Task description: Could you count how many lines of the data include "port" and answer with the number only?

[Collection entries]
● ● ●

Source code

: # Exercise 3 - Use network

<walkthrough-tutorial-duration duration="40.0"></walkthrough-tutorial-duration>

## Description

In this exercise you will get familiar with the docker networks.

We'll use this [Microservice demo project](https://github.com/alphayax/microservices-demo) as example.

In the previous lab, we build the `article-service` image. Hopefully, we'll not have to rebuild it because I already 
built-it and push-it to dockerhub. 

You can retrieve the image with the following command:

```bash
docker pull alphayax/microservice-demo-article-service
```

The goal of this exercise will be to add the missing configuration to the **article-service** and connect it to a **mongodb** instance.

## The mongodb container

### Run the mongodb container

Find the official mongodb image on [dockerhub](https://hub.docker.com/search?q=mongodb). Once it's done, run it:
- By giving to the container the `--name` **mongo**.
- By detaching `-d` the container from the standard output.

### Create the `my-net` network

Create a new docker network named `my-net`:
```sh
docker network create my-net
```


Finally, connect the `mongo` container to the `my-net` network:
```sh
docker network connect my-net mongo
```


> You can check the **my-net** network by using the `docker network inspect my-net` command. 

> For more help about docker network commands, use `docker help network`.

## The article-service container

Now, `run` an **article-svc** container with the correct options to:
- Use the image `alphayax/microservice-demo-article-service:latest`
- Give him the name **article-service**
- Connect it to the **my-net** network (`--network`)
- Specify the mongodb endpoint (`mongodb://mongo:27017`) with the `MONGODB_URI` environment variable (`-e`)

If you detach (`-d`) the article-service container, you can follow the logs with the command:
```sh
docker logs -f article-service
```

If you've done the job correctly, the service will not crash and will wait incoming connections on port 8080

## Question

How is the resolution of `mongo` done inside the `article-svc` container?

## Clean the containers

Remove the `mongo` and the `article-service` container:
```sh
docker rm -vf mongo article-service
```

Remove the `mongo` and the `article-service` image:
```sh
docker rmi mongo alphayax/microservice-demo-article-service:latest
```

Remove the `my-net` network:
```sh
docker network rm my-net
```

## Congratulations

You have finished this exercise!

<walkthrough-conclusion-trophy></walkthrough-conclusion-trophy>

● ● ●

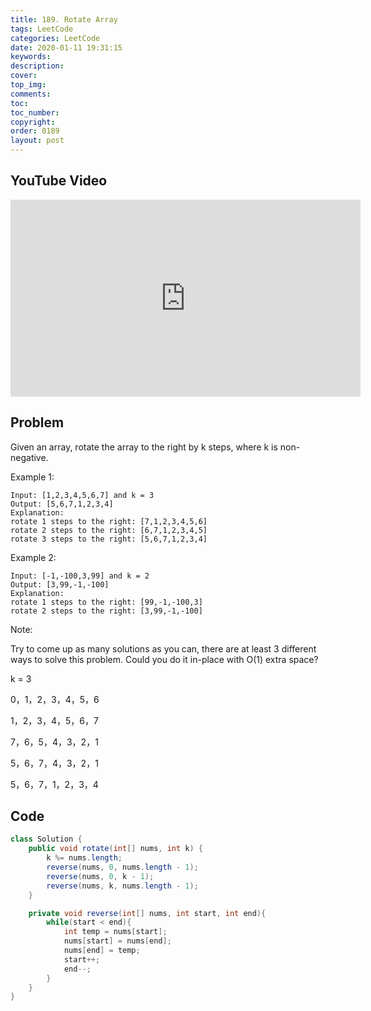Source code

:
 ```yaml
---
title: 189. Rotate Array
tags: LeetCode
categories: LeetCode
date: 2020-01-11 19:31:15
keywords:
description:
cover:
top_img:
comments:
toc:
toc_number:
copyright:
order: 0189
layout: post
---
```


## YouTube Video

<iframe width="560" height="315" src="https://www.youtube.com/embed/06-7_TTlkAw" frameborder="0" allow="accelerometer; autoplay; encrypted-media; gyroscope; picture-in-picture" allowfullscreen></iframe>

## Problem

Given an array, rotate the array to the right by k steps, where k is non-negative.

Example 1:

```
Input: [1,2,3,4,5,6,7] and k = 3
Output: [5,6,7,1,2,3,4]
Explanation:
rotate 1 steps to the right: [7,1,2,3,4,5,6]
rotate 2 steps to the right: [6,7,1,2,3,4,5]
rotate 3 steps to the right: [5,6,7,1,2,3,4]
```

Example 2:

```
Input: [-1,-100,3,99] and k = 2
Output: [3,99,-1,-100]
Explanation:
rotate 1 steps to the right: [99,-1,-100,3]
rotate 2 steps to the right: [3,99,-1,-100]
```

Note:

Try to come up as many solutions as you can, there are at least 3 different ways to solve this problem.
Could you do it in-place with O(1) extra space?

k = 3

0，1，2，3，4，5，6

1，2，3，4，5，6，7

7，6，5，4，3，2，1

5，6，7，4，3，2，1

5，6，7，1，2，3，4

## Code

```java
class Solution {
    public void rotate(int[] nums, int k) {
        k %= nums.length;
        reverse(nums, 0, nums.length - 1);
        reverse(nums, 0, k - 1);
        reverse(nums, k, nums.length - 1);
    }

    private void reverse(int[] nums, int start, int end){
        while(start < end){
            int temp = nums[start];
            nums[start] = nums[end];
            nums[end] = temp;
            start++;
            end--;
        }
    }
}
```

● ● ●

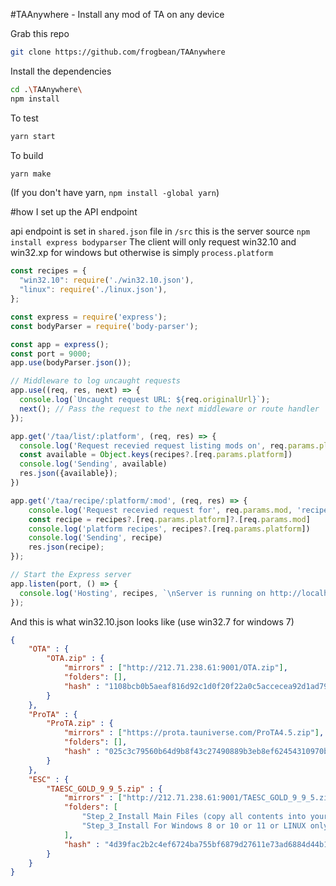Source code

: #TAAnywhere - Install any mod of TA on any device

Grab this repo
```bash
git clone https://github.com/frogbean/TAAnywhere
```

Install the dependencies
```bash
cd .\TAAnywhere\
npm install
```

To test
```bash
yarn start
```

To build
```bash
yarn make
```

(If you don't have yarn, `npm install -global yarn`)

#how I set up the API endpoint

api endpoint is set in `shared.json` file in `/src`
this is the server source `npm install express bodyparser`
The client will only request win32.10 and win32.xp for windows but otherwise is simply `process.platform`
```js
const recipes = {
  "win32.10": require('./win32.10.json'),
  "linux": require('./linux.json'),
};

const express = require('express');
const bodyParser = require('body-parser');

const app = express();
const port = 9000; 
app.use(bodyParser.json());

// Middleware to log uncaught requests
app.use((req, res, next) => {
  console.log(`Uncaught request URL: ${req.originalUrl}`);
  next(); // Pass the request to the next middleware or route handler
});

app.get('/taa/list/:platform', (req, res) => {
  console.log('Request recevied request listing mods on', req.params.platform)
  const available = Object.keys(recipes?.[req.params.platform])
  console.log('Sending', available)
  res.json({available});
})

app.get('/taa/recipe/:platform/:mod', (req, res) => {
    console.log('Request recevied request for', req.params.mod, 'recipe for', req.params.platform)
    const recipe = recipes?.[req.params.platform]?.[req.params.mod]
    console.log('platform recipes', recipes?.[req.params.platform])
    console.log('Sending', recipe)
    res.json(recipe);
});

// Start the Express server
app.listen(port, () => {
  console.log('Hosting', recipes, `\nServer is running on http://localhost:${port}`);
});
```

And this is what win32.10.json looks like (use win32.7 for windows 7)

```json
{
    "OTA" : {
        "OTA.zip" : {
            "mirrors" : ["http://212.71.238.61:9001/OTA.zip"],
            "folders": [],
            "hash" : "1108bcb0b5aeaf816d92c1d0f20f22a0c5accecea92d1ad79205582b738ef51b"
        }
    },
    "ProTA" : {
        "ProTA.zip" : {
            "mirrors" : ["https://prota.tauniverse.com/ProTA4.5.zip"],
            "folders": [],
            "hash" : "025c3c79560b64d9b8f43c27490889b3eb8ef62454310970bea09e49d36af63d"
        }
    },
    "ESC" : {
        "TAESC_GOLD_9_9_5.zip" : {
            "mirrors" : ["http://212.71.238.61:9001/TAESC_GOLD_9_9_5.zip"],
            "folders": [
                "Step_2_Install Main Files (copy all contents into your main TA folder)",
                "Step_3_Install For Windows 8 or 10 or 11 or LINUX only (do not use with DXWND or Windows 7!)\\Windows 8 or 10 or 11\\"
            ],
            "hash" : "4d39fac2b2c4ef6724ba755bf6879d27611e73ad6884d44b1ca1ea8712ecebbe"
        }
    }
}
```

● ● ●

Answer area: 4